This week, a popular NYT article describes how physicians are flocking to salaried positions in hospitals and healthcare systems in order to preserve their incomes amid reimbursement cuts, and to protect themselves against the vagaries and uncertainties of the healthcare landscape in the age of Obamacare. For those not used to thinking about physician remuneration, I will give a brief synopsis. There are basically two models of physician earning, and hybrids of the two.

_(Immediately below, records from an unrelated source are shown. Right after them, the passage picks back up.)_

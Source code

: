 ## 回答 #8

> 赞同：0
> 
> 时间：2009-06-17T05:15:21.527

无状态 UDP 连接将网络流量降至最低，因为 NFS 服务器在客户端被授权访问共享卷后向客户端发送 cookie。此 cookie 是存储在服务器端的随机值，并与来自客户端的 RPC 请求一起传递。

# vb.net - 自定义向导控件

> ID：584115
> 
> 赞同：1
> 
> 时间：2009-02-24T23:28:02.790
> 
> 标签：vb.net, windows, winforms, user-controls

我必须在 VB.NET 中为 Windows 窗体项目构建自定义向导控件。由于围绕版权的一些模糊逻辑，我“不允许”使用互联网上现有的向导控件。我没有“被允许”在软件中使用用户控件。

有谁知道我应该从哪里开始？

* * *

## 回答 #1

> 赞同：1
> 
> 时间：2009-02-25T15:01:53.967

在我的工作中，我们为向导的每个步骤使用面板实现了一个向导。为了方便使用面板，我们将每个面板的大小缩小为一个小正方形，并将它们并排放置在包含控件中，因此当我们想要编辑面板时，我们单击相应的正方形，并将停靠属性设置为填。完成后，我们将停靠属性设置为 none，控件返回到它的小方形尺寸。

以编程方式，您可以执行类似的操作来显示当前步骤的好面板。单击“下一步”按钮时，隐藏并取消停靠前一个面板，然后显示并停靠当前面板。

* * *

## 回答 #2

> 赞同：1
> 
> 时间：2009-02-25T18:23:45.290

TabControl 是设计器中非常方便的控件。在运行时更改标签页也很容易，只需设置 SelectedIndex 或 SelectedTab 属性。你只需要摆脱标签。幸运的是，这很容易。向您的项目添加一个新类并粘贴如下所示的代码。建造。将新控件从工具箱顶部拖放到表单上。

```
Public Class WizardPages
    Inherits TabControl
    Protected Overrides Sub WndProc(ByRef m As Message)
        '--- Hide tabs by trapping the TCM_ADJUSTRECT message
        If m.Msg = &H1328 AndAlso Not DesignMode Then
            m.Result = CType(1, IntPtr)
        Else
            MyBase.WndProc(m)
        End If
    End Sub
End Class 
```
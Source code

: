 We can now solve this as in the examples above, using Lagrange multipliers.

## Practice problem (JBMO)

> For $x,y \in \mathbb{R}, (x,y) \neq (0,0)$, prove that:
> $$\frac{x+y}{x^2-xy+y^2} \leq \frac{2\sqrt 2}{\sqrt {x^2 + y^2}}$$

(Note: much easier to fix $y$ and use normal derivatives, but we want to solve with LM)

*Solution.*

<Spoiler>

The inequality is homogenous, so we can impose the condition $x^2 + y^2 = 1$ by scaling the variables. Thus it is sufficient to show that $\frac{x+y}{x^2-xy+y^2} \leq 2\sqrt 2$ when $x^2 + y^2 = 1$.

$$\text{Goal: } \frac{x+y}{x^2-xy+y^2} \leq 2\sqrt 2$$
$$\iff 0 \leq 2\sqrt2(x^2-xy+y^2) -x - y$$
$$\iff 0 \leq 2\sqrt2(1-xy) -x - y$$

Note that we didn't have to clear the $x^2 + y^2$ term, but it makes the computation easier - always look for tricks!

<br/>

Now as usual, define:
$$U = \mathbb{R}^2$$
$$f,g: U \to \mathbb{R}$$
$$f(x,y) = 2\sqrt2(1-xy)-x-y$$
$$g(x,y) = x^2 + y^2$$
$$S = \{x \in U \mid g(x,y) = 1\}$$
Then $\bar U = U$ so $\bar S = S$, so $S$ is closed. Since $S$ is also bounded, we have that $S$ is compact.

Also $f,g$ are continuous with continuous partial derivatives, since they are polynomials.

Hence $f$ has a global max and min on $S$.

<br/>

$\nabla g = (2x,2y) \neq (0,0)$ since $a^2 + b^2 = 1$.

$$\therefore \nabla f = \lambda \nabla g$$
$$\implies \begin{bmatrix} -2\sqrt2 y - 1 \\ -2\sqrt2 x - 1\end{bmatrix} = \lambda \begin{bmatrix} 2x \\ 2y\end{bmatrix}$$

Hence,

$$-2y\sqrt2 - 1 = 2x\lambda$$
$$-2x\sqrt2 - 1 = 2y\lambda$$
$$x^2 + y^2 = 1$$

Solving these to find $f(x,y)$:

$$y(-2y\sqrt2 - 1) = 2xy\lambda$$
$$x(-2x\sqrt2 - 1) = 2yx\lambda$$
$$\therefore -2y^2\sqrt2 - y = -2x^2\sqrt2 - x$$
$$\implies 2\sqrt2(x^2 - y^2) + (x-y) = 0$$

The "Eat What You Kill" Model
Yes, this is the colloquialism commonly used to describe physician reimbursement in a pure private practice model. An analogy to hunting for survival, you get to bill for, and keep the collections from, patient encounters that you pursue. The harder and the more often you hunt, the greater your bounty. Here are the problems with this model:
- "Poaching" (Hunting out of season, or hunting things which are illegal to hunt): Unscrupulous physicians (and they're more common than you might imagine) are motivated to do things that are remunerative for them but not in patients' best interest. Examples that come to mind are:
- Unnecessary reflex testing such as yearly echocardiograms in stable heart failure patients, PFTs in COPD patients, or colonoscopies in elderly patients
- Unnecessary procedures such as hearth catheterizations, coronary stenting, knee arthroscopies, bronchoscopies; note that invasive procedures, which may be quite risky for patients, often pay the most for a given amount of "hunting" time invested by the physician, so they are most likely to be abused.
- Multiconsultism, or "Forming a Hunting Party": This is the model at many private practice hospitals that become veritable billing mills. It has elsewhere been derided and called "multiconsultism". I personally find it to be particularly abhorrent and loathsome. Multiconsultism is like forming a hunting party. The hospitalist or intensivist admits a patient with one primary problem, but also minor disturbances in various body or organ systems. S/he then consults every specialist to handle every minor perturbation: renal, cardiology, endocrine, pulmonary, Infectious Diseases. (Oh, never forget to consult ID. They will repeat the H&P for you and make sure you didn't miss anything. What else can they do for you?) Each specialist then bills the patient individually (often leading to the proverbial hospital bill that grandma received with 15 physicians billing and 12 of whose names she did not recognize). This has several beneficial effects for the hospitalist - now s/he can see more patients in a day and spend less time because s/he has subcontracted out the job to various subcontractors. S/he bills the same amount, and all the specialists get to bill too. It's a free-for-all. But the patient suffers both in terms of an inflated bill and because of the fragmented and redundant care that results when six physicians are seeing and writing orders for a patient. Other authors have described the "Bystander Effect" whereby all the physicians assume that another physician is going to take responsibility for some problem - but since they all think that, not one of them does.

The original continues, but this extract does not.